ORLANDO, Fla. — One of the provisions of a new law aimed at police reform bans the arrest of anyone under the age of 7. 

It was in part inspired by and named after a young girl in Orlando who police arrested when she was just 6 years old.

On that day in 2019, then 6-year-old Kaia Rolle was led away from her school, crying and begging, with her hands restrained behind her in zip ties by two Orlando Police Department officers.  

The arresting officer, Dennis Turner, was fired.

Her grandmother Meralyn Kirkland says that experience haunts Rolle to this day. 

“In the morning sometimes driving her to school, if there’s a police car coming behind us with the lights on, she’ll be like ‘They’re coming for me!’ And I’ll be like ‘No, they’re not coming for you.’ And then when they pass she’d be like ‘Are they going to my school? Are they going to go arrest my friends?’” Kirkland said. 

Rolle says it was so scary, she would not want it to happen to anyone else. 

“I don’t anyone, ever in this whole entire world to ever go through what I’ve gone through,” Rolle said. 

That inspired her grandmother to push for change. 

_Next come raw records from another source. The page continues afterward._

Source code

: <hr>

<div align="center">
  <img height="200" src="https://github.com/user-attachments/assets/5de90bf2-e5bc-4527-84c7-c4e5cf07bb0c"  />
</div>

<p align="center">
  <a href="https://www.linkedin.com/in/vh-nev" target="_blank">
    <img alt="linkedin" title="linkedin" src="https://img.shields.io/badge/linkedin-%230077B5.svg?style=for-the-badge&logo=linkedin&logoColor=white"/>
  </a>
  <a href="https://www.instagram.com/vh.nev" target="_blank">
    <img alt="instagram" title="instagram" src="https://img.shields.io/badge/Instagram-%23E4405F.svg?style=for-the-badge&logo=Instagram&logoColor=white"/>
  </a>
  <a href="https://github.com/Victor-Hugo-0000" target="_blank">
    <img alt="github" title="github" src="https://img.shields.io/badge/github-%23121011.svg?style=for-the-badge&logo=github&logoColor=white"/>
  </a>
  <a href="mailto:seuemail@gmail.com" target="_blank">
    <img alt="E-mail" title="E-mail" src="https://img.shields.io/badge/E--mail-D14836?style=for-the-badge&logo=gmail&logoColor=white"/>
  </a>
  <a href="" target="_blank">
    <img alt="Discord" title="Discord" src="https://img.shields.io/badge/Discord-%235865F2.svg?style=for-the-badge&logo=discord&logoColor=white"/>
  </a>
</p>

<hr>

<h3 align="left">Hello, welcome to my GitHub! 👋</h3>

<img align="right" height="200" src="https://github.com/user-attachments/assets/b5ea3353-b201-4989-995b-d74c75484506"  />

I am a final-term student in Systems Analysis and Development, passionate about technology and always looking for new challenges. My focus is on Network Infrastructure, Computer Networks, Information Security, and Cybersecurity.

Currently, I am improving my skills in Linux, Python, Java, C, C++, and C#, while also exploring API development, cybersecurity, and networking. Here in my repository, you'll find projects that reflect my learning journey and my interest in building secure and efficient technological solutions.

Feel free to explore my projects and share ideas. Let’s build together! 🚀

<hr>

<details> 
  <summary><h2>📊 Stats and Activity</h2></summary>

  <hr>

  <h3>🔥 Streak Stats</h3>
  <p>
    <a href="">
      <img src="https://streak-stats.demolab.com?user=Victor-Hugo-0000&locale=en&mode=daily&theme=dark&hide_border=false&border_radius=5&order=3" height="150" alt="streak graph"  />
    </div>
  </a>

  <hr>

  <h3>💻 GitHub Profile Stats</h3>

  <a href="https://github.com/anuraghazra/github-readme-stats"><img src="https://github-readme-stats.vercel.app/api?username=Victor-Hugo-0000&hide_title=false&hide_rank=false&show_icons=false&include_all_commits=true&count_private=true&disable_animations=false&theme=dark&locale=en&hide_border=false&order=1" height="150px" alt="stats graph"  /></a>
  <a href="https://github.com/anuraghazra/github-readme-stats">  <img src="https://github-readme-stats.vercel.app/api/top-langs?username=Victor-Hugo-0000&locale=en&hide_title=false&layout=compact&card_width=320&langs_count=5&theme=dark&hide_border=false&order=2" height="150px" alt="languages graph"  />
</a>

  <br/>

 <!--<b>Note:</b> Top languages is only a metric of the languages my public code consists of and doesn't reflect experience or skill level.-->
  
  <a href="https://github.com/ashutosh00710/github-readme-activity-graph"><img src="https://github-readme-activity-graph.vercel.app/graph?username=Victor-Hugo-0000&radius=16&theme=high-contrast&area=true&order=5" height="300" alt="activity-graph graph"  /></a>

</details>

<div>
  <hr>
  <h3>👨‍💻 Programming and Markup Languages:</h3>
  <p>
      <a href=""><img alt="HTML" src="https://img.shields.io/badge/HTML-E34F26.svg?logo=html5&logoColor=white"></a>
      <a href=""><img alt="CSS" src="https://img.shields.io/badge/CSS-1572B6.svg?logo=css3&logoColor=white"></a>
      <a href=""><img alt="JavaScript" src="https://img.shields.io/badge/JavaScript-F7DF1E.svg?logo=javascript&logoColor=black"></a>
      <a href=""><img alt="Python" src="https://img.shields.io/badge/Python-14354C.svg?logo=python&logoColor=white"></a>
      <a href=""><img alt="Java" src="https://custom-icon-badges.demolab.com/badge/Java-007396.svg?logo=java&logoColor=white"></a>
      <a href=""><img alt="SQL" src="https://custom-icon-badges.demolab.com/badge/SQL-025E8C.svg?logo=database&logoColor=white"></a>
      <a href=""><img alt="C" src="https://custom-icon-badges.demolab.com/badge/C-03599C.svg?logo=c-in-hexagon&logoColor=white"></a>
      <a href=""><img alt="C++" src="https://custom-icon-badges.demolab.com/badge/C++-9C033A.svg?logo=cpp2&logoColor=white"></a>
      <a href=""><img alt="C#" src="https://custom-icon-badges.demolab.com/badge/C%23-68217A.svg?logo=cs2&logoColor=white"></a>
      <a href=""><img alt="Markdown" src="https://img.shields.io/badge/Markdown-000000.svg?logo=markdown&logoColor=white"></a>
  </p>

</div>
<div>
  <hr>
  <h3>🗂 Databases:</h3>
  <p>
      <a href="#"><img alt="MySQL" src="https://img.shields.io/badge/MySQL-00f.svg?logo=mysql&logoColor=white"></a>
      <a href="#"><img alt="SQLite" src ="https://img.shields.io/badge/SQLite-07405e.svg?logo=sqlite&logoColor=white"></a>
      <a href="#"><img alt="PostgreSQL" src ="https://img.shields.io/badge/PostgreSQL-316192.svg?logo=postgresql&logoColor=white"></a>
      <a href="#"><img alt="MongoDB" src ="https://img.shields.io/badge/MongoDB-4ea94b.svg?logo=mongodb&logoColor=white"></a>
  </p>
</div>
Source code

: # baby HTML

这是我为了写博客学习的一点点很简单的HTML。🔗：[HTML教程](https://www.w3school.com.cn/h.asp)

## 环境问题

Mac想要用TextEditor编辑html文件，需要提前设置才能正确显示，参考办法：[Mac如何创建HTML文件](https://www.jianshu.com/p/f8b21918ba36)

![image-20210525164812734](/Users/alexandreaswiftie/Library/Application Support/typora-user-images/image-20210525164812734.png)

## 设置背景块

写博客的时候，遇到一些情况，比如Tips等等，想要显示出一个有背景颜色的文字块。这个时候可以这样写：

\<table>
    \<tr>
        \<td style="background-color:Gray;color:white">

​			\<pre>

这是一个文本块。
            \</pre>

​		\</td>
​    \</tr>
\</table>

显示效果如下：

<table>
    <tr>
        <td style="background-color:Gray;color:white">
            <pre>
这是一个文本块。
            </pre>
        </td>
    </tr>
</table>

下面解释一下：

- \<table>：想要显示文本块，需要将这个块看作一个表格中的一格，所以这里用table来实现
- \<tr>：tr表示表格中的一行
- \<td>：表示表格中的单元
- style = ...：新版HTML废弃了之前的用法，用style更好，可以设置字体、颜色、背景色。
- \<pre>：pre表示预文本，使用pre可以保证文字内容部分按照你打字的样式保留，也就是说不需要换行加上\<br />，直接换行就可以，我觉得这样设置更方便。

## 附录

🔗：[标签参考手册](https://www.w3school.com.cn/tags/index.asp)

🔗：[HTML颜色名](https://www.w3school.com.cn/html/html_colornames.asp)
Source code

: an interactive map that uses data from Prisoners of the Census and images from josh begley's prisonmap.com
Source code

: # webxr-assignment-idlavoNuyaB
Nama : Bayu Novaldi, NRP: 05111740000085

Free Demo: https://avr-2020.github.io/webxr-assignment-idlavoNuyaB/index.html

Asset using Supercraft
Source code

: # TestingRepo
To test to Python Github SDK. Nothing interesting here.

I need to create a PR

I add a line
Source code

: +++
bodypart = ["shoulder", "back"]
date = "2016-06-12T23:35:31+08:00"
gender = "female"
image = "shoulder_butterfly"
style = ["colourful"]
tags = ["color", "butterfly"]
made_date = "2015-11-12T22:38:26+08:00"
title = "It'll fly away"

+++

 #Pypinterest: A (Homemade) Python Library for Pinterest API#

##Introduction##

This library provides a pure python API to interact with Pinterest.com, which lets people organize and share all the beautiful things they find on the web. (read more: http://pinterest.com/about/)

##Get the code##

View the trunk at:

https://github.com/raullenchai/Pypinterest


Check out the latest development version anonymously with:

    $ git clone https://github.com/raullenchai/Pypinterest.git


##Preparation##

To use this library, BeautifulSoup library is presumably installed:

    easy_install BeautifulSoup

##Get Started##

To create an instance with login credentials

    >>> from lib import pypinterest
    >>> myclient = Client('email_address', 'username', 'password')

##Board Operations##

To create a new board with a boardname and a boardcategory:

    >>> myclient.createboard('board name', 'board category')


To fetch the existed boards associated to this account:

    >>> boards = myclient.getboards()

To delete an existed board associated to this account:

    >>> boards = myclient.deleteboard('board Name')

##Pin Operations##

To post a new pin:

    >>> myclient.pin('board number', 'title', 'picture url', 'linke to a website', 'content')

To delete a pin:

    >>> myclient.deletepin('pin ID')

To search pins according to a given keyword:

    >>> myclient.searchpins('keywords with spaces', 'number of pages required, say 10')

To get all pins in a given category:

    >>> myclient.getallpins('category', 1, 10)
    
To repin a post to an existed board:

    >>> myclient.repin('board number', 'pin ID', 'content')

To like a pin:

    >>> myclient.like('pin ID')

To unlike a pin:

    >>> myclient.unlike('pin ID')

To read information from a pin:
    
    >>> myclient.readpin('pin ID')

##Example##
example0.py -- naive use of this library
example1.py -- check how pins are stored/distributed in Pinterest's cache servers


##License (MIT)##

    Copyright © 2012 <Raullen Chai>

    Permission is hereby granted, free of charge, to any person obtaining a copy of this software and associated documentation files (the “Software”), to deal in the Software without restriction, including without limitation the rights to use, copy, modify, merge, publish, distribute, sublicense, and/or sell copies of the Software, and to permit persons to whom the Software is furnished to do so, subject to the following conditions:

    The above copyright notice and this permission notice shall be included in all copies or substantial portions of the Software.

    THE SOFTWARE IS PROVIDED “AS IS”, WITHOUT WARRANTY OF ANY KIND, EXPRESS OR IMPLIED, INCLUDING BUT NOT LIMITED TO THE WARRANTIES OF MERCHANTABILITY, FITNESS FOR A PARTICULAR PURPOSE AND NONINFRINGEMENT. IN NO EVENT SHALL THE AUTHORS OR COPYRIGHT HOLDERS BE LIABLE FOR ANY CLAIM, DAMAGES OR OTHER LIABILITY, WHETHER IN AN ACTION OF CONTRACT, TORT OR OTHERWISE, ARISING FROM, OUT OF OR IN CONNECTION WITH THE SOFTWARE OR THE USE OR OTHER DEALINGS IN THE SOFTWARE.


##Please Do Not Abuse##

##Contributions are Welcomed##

For two years she worked with State Sen. Randolph Bracy (D-Orlando) to get a minimum age for arrests to be passed. 

Then finally in this session, lawmakers were able to get it through as part of HB 7501, which includes other police reforms. 

“We’re very, very grateful to get it to age 7 because every journey starts with the first step,” Kirkland said. 

It is only a first step, she says, because they were pushing for the minimum age to be 12.

Rolle is now 8 years old, so she is not even protected by the law she helped inspire. 

“We’re gonna continue the fight to get it to age 12,” Kirkland said. 

So that her grandaughter, and thousands more like her, can just focus on being a kid. 

Kirkland says she has since heard from others in different states where there is no minimum arrest age. 

So she hopes the law Rolle inspired will start a movement nationwide.